My husband looked at it the other day and said, “What is this?? Is it even a real thing?”
It’s an awesome thing.
Fresh, and crisp, and clean, and healthy.
It travels through your body scrubbing corners and shaking out the cobwebs after winter holiday abuse.
We went back for seconds and thirds, and so did my middle guy.
You don’t have to do it with the exact ingredients I used. It’s more a concept than anything, and it comes from one of my all-time favorite cookbooks that has yet to fail me.
It’s perfect for a portable lunch. You can make some on Sunday, and it will keep in the fridge till next weekend – if it lasts that long.
It’s great for a simple dinner with some crusty bread and cheese, or maybe as a first course followed by a light pasta or a not-so-light pizza.
Pick your veggies, pick your beans, pick your cheese. . . decide whether or not you want your greens, and dig in. It makes your mouth happy, and it makes your tummy happy.
Veggie Antipasto Salad
Artichoke hearts drained and quartered
Roasted red peppers, sliced
Celery, thinly sliced
Cooked garbanzo beans, rinsed and drained
Thinly sliced red onion
Cheese (fresh mozz, shaved parm, crumbled feta. . . )
For the dressing:
extra virgin olive oil
fresh lemon juice
Fresh ground black pepper
Serve over your choice of salad greens. (I used baby spinach)

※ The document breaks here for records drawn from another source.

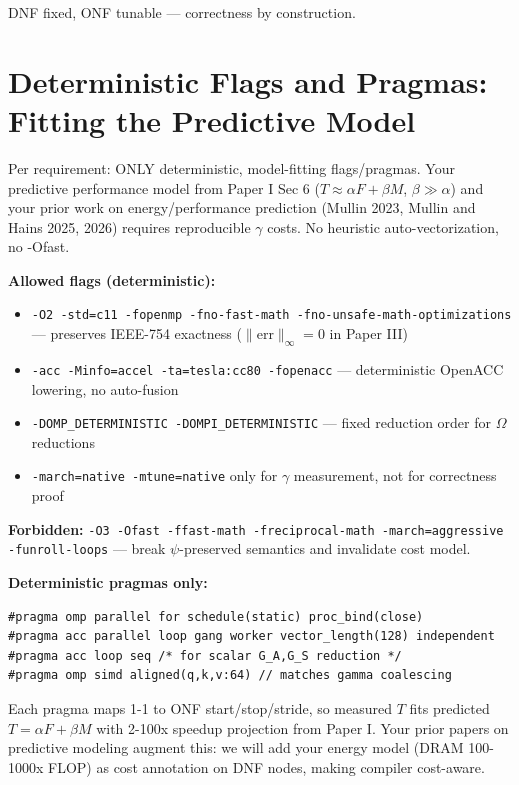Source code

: \documentclass[11pt,a4paper]{article}
\begin{document}
DNF fixed, ONF tunable — correctness by construction.


\section{Deterministic Flags and Pragmas: Fitting the Predictive Model}

Per requirement: ONLY deterministic, model-fitting flags/pragmas. Your predictive performance model from Paper I Sec 6 ($T \approx \alpha F + \beta M$, $\beta\gg\alpha$) and your prior work on energy/performance prediction (Mullin 2023, Mullin and Hains 2025, 2026) requires reproducible $\gamma$ costs. No heuristic auto-vectorization, no -Ofast.

\textbf{Allowed flags (deterministic):}
\begin{itemize}
\item \texttt{-O2 -std=c11 -fopenmp -fno-fast-math -fno-unsafe-math-optimizations} — preserves IEEE-754 exactness ($\|\text{err}\|_\infty=0$ in Paper III)
\item \texttt{-acc -Minfo=accel -ta=tesla:cc80 -fopenacc} — deterministic OpenACC lowering, no auto-fusion
\item \texttt{-DOMP\_DETERMINISTIC -DOMPI\_DETERMINISTIC} — fixed reduction order for $\Omega$ reductions
\item \texttt{-march=native -mtune=native} only for $\gamma$ measurement, not for correctness proof
\end{itemize}

\textbf{Forbidden:} \texttt{-O3 -Ofast -ffast-math -freciprocal-math -march=aggressive -funroll-loops} — break $\psi$-preserved semantics and invalidate cost model.

\textbf{Deterministic pragmas only:}
\begin{lstlisting}[basicstyle=\ttfamily\small]
#pragma omp parallel for schedule(static) proc_bind(close)
#pragma acc parallel loop gang worker vector_length(128) independent
#pragma acc loop seq /* for scalar G_A,G_S reduction */
#pragma omp simd aligned(q,k,v:64) // matches gamma coalescing
\end{lstlisting}

Each pragma maps 1-1 to ONF start/stop/stride, so measured $T$ fits predicted $T = \alpha F + \beta M$ with 2-100x speedup projection from Paper I. Your prior papers on predictive modeling augment this: we will add your energy model (DRAM 100-1000x FLOP) as cost annotation on DNF nodes, making compiler cost-aware.
\end{document}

Slice, dice, or otherwise prepare the ingredients you’ve chosen according to your taste. Mine were:
Marinated artichoke hearts, roasted red peppers, celery, garbanzo beans, red onion, Kalamata, and green Spanish olives, and grape tomatoes.
Arrange them on a platter in attractive rows if you like. Then sprinkle with your choice of cheese.
Drizzle everything with olive oil and lemon juice and top with cayenne pepper and fresh ground pepper to taste.
(I actually like to put the lemon juice, olive oil, and both peppers into a container, close tightly with a lid and shake them well. Then I drizzle the mixture over everything.)
Place individual servings of greens on separate plates. Top with antipasto mixture, and serve.
If you choose to serve the salad without greens, toss everyting in a colorful jumble in a large serving bowl. Best served warm.
This salad can be kept in the fridge without the greens and tomatoes for up to a week.